■ **TASK BRIEF**
This exercise calls for a copy of every line in the listing below that carries the word "getRoleMiningSessions".

■ **DATA LISTING**
•••

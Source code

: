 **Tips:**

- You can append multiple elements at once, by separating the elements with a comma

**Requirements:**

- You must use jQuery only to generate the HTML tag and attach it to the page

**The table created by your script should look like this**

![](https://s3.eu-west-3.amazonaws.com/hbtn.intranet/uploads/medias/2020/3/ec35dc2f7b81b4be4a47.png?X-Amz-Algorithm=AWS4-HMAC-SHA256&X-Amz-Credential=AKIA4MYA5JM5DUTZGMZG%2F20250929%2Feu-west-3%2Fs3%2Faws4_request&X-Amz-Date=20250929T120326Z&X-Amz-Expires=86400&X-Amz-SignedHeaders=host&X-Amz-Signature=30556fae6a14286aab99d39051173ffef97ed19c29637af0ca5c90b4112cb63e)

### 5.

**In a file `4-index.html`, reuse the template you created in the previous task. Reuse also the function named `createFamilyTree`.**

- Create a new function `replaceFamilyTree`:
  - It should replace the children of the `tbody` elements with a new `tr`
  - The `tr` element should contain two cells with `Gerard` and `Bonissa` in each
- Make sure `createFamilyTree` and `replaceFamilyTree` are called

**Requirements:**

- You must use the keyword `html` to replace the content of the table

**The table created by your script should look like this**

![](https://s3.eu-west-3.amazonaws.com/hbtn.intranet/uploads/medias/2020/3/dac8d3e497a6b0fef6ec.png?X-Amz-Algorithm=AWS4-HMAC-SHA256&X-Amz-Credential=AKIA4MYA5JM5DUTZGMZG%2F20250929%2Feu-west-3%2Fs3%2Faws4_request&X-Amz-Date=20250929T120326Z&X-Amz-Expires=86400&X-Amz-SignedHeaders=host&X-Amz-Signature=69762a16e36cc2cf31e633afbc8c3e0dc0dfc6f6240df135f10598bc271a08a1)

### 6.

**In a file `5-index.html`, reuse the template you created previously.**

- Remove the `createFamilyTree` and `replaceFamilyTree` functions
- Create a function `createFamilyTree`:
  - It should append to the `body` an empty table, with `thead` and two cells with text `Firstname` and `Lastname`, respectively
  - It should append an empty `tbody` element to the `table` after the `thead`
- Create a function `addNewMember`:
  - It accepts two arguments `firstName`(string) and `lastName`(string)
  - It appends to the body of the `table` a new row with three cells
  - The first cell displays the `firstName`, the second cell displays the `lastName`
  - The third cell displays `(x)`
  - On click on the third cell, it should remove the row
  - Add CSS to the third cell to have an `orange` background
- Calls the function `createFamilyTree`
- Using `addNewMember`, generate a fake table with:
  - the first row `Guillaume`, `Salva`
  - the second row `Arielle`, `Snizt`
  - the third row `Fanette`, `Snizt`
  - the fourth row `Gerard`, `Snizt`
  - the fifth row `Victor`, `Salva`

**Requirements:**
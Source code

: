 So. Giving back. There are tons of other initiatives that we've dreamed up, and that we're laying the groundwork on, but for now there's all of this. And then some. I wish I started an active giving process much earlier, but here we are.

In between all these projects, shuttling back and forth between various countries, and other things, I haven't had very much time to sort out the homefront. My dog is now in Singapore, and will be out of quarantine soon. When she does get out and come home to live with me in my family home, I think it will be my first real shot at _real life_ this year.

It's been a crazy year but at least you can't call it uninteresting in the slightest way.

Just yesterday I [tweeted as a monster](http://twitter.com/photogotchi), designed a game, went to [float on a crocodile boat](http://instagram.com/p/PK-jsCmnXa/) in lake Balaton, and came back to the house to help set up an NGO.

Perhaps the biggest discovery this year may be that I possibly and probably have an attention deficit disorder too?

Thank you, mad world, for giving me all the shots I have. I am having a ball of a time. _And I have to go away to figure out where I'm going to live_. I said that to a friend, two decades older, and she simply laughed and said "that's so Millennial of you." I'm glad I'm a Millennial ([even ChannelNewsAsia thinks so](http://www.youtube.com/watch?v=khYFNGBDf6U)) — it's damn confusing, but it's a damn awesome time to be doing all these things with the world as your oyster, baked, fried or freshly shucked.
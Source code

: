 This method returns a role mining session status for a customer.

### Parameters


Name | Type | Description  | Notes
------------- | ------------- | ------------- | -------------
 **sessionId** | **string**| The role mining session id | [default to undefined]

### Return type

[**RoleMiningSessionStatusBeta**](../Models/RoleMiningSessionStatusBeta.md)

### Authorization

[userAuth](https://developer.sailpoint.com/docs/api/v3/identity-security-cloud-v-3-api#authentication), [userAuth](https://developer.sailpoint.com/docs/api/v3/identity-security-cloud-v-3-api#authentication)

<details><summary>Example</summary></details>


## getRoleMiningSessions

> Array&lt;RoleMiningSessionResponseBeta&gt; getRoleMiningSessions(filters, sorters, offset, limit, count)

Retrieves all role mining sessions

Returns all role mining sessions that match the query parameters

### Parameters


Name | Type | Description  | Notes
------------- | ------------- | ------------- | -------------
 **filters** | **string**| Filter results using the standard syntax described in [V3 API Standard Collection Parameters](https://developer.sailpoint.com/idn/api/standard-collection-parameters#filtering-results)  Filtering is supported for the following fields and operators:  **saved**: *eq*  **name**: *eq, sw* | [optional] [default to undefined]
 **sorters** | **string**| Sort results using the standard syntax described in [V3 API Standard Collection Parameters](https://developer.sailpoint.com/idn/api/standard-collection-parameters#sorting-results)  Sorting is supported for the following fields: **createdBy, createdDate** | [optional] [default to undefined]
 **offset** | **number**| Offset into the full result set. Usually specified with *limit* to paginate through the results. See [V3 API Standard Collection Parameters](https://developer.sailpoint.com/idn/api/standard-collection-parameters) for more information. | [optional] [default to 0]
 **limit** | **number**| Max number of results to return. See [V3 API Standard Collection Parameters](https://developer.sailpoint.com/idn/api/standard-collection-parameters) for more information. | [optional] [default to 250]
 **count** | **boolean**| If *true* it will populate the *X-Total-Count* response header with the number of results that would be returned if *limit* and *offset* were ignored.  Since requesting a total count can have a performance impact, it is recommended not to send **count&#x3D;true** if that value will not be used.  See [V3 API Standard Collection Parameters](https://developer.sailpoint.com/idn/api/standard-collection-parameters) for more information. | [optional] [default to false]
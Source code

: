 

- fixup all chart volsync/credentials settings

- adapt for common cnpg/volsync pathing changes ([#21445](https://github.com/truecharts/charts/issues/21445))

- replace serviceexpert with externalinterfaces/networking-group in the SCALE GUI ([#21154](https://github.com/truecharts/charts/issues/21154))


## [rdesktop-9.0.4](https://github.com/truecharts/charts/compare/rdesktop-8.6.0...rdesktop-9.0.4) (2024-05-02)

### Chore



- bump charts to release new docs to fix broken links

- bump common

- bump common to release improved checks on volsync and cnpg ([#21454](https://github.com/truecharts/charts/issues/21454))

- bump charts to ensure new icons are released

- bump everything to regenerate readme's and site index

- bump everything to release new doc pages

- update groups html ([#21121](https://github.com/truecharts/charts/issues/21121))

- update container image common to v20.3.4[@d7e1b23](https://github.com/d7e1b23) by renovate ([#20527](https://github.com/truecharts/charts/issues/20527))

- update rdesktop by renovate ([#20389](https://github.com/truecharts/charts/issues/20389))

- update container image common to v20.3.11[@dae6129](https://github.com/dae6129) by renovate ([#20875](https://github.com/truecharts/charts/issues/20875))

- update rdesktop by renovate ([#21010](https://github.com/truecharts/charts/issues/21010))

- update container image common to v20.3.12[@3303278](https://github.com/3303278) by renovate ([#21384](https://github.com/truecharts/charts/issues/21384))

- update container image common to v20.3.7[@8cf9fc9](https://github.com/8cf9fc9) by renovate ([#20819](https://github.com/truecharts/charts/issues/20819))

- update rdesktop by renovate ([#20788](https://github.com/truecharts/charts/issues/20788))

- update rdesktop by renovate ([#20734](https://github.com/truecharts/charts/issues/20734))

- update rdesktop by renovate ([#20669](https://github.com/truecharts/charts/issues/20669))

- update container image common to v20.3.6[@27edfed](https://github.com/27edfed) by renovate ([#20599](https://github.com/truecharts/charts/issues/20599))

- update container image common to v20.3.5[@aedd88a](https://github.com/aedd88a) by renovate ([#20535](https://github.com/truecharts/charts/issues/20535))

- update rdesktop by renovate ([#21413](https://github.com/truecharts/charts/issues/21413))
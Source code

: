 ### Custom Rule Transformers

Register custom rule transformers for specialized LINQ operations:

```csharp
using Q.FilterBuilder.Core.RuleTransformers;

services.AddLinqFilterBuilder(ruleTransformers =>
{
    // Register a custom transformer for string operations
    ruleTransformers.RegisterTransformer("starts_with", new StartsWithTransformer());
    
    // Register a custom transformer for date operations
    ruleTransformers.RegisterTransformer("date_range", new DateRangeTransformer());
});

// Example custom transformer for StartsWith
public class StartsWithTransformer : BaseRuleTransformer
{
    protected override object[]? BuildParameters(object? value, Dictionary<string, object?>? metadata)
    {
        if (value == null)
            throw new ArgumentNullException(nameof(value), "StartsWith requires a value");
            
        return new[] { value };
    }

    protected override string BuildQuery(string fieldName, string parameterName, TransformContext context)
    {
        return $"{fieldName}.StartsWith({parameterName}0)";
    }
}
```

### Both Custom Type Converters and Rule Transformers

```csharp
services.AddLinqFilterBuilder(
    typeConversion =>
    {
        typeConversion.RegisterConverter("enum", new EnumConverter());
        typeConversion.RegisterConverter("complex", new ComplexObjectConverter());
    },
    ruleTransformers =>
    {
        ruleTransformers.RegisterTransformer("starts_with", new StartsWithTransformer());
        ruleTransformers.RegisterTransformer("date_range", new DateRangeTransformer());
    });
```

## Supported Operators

•••

■ **YOUR SOLUTION**
## getRoleMiningSessions
> Array&lt;RoleMiningSessionResponseBeta&gt; getRoleMiningSessions(filters, sorters, offset, limit, count)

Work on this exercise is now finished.